There is no information on overdosage with CADUET in humans.
Information on Amlodipine
Single oral doses of amlodipine maleate equivalent to 40 mg amlodipine/kg and 100 mg amlodipine/kg in mice and rats, respectively, caused deaths. Single oral amlodipine maleate doses equivalent to 4 or more mg amlodipine/kg in dogs (11 or more times the maximum recommended clinical dose on a mg/m2 basis) caused a marked peripheral vasodilation and hypotension.
Overdosage might be expected to cause excessive peripheral vasodilation with marked hypotension and possibly a reflex tachycardia. In humans, experience with intentional overdosage of amlodipine is limited. Reports of intentional overdosage include a patient who ingested 250 mg and was asymptomatic and was not hospitalized; another (120 mg) was hospitalized, underwent gastric lavage and remained normotensive; the third (105 mg) was hospitalized and had hypotension (90/50 mmHg) which normalized following plasma expansion. A patient who took 70 mg amlodipine and an unknown quantity of benzodiazepine in a suicide attempt developed shock which was refractory to treatment and died the following day with abnormally high benzodiazepine plasma concentration. A case of accidental drug overdose has been documented in a 19-month-old male who ingested 30 mg amlodipine (about 2 mg/kg). During the emergency room presentation, vital signs were stable with no evidence of hypotension, but a heart rate of 180 bpm. Ipecac was administered 3.5 hours after ingestion and on subsequent observation (overnight) no sequelae were noted.

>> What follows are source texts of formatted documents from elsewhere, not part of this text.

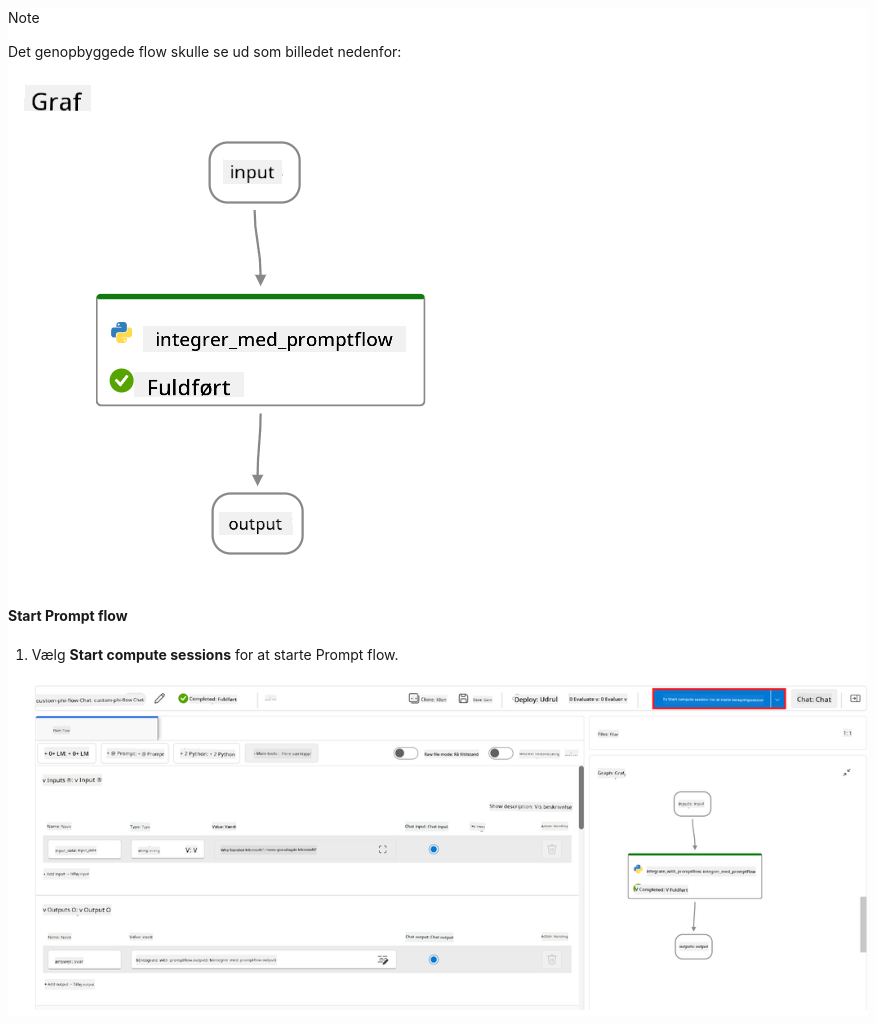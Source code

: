 > [!NOTE]
>
> Det genopbyggede flow skulle se ud som billedet nedenfor:
>
> ![Flow example](../../../../../../translated_images/graph-example.82fd1bcdd3fc545bcc81d64cb6542972ae593588ab94564c8c25edf06fae27fc.da.png)
>

#### Start Prompt flow

1. Vælg **Start compute sessions** for at starte Prompt flow.

    ![Start compute session.](../../../../../../translated_images/start-compute-session.9acd8cbbd2c43df160358b6be6cad3e069a9c22271fd8b40addc847aeca83b44.da.png)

If overdose should occur, begin active cardiac and respiratory monitoring. Perform frequent blood pressure measurements. Should hypotension occur, initiate cardiovascular support including elevation of the extremities and administration of fluids. If hypotension remains unresponsive to these conservative measures, consider administration of vasopressors (such as phenylephrine) with specific attention to circulating volume and urine output. As amlodipine is highly protein bound, hemodialysis is not likely to be of benefit.
Information on Atorvastatin
There is no specific treatment for atorvastatin overdosage. In the event of an overdose, the patient should be treated symptomatically, and supportive measures instituted as required. Due to extensive drug binding to plasma proteins, hemodialysis is not expected to significantly enhance atorvastatin clearance.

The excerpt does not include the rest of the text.